Chaque groupe applique sa propre série de vérifications, et chaque vérification a un poids. Le chiffre en haut est le résultat pondéré, pas un décompte de crochets verts.
Ce que le chiffre veut dire.
La note est une moyenne pondérée de toutes les vérifications qui s’appliquent à ce que vous avez collé. Une vérification qui n’a rien à juger est écartée plutôt que comptée comme un échec : laisser le slug vide ne vous coûte donc rien. Un texte court sans images est lu comme un texte court sans images, pas pénalisé pour l’être.
Sous 50, il manque généralement quelque chose de structurel : le mot-clé n’est nulle part près du titre, il n’y a pas de H1 clair, ou le texte est trop mince pour concurrencer quoi que ce soit. Entre 50 et 79, le texte se tient et les éléments qui restent valent une heure de votre temps.

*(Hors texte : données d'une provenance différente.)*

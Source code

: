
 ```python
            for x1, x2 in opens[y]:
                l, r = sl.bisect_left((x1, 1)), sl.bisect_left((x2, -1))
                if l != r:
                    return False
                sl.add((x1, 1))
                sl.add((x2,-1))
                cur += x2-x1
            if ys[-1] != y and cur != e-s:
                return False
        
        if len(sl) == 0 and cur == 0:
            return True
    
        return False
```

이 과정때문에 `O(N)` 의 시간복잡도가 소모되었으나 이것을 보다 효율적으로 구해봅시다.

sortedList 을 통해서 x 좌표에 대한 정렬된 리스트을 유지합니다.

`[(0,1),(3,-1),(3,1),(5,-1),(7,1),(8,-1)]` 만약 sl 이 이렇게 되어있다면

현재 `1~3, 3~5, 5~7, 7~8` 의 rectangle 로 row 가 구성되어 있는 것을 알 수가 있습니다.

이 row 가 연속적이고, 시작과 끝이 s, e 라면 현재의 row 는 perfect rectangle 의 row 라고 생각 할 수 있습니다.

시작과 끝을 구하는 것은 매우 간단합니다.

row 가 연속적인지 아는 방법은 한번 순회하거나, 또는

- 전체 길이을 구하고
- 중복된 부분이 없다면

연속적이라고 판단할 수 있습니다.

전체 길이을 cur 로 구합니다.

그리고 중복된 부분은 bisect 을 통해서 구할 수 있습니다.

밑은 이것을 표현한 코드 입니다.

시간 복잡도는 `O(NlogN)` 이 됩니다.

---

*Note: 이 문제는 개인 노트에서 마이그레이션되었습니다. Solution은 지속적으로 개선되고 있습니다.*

À 80 et plus, vous êtes dans les rendements décroissants, et le conseil honnête est de le publier et d’aller écrire le suivant.

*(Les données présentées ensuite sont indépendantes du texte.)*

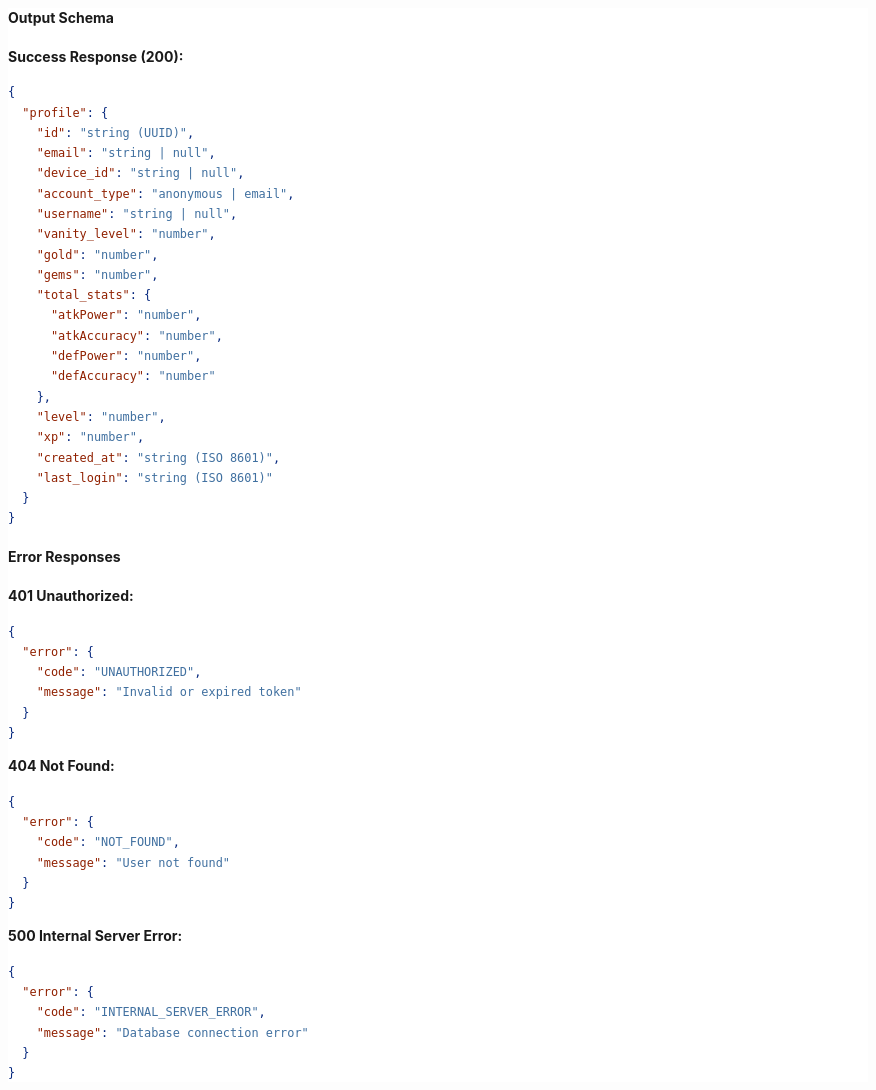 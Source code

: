 #### Output Schema

**Success Response (200):**
```json
{
  "profile": {
    "id": "string (UUID)",
    "email": "string | null",
    "device_id": "string | null",
    "account_type": "anonymous | email",
    "username": "string | null",
    "vanity_level": "number",
    "gold": "number",
    "gems": "number",
    "total_stats": {
      "atkPower": "number",
      "atkAccuracy": "number",
      "defPower": "number",
      "defAccuracy": "number"
    },
    "level": "number",
    "xp": "number",
    "created_at": "string (ISO 8601)",
    "last_login": "string (ISO 8601)"
  }
}
```

#### Error Responses

**401 Unauthorized:**
```json
{
  "error": {
    "code": "UNAUTHORIZED",
    "message": "Invalid or expired token"
  }
}
```

**404 Not Found:**
```json
{
  "error": {
    "code": "NOT_FOUND",
    "message": "User not found"
  }
}
```

**500 Internal Server Error:**
```json
{
  "error": {
    "code": "INTERNAL_SERVER_ERROR",
    "message": "Database connection error"
  }
}
```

Corrigez dans l’ordre où le rapport vous présente les choses. Les échecs viennent en premier parce qu’ils sont peu coûteux et décisifs, les avertissements ensuite, et les réussites restent à l’écran pour que vous voyiez ce qu’il ne faut pas casser à la prochaine révision. Tout ce qui touche au titre, à la métadescription ou au paragraphe d’introduction est un travail de dix minutes à l’effet démesuré : commencez par là.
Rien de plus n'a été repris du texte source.